Owen Lockwood · Answer 36 · Tue Jan 31 2023 14:36:54 GMT+0800 (China Standard Time)

This worked for me:

import tensorflow as tf
import tensorflow_quantum as tfq 
import numpy as np
import cirq
import sympy

class Combined(tf.keras.layers.Layer):
    def __init__(self) -> None:
        super(Combined, self).__init__()
        self.num_params = 2
        self.qubits = [cirq.GridQubit(0, i) for i in range(2)]
        self.h1_weights = tf.Variable(initial_value=np.random.uniform(0, 2 * np.pi, (1, self.num_params)), dtype="float32", trainable=True)
        #self.h1_weights = tf.Variable(initial_value=np.zeros(shape=(1, self.num_params)), dtype="float32", trainable=True)
        self.params = sympy.symbols("params0:%d"%self.num_params)
        self.h1_circ = self.h1(self.params)
        self.h1_to_obs = tfq.layers.ControlledPQC(self.h1_circ, [cirq.Z(self.qubits[0]), cirq.Z(self.qubits[1])])

    def h1(self, params):
        c = cirq.Circuit()
        for i in range(len(self.qubits)):
          c += cirq.ry(params[i]).on(self.qubits[i])
        return c

    def __call__(self, inputs):
        h1obs = self.h1_to_obs([inputs, self.h1_weights])
        prob_0_0 = (h1obs[:, :1] + 1) / 2
        prob_1_0 = (h1obs[:, :2] + 1) / 2
        prob_1_1 = 1 - prob_1_0

        res = tf.multiply(prob_0_0, prob_1_0) + tf.multiply(prob_0_0, prob_1_1)
        return h1obs, res


l = Combined()
inputs = tfq.convert_to_tensor([cirq.Circuit()])

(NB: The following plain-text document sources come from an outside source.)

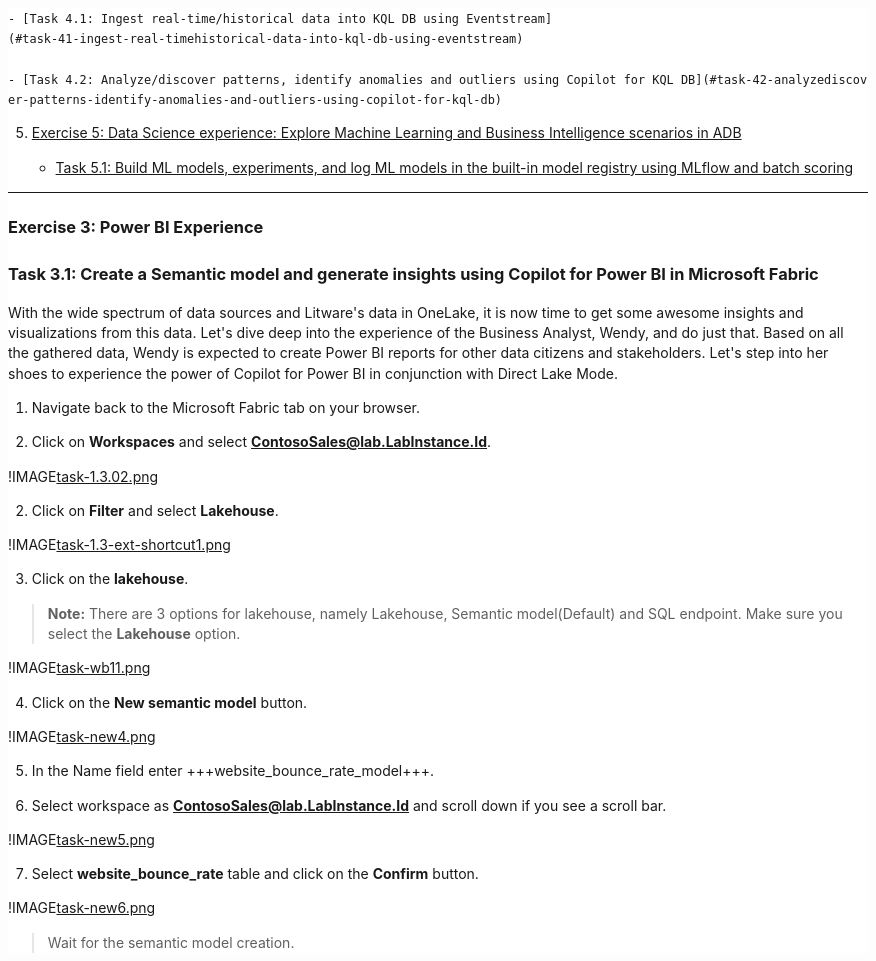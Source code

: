	- [Task 4.1: Ingest real-time/historical data into KQL DB using Eventstream]
	(#task-41-ingest-real-timehistorical-data-into-kql-db-using-eventstream)
	
	- [Task 4.2: Analyze/discover patterns, identify anomalies and outliers using Copilot for KQL DB](#task-42-analyzediscover-patterns-identify-anomalies-and-outliers-using-copilot-for-kql-db)
	
5. [Exercise 5: Data Science experience: Explore Machine Learning and Business Intelligence scenarios in ADB](#exercise-5-data-science-experience-explore-machine-learning-and-business-intelligence-scenarios-in-adb-read-only)

	- [Task 5.1: Build ML models, experiments, and log ML models in the built-in model registry using MLflow and batch scoring](#task-51-build-ml-models-experiments-and-log-ml-models-in-the-built-in-model-registry-using-mlflow-and-batch-scoring)

---

### Exercise 3: Power BI Experience
 
### Task 3.1: Create a Semantic model and generate insights using Copilot for Power BI in Microsoft Fabric

With the wide spectrum of data sources and Litware's data in OneLake, it is now time to get some awesome insights and visualizations from this data. Let's dive deep into the experience of the Business Analyst, Wendy, and do just that. Based on all the gathered data, Wendy is expected to create Power BI reports for other data citizens and stakeholders. Let's step into her shoes to experience the power of Copilot for Power BI in conjunction with Direct Lake Mode.

1. Navigate back to the Microsoft Fabric tab on your browser.

1. Click on **Workspaces** and select **ContosoSales@lab.LabInstance.Id**.

!IMAGE[task-1.3.02.png](instructions262125/task-1.3.02.png)

2. Click on **Filter** and select **Lakehouse**.

!IMAGE[task-1.3-ext-shortcut1.png](instructions262125/task-1.3-ext-shortcut1.png)

3. Click on the **lakehouse**.

>**Note:** There are 3 options for lakehouse, namely Lakehouse, Semantic model(Default) and SQL endpoint. Make sure you select the **Lakehouse** option.

!IMAGE[task-wb11.png](instructions262125/task-wb11.png)

4. Click on the **New semantic model** button. 

!IMAGE[task-new4.png](instructions262125/task-new4.png)

5. In the Name field enter +++website_bounce_rate_model+++.

6. Select workspace as **ContosoSales@lab.LabInstance.Id** and scroll down if you see a scroll bar.

!IMAGE[task-new5.png](instructions262125/task-new5.png)

7. Select **website_bounce_rate** table and click on the **Confirm** button. 

!IMAGE[task-new6.png](instructions262125/task-new6.png)

>Wait for the semantic model creation.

opt = tf.keras.optimizers.SGD(learning_rate=1.0)

with tf.GradientTape() as tape:
  _, res= l(inputs)

grad = tape.gradient(res, l.trainable_variables)
print(grad)

As a minimal example.

You encountered the None because the trainable variables are indexed by the order in which they are created and disc params is the first variable created which has no gradients.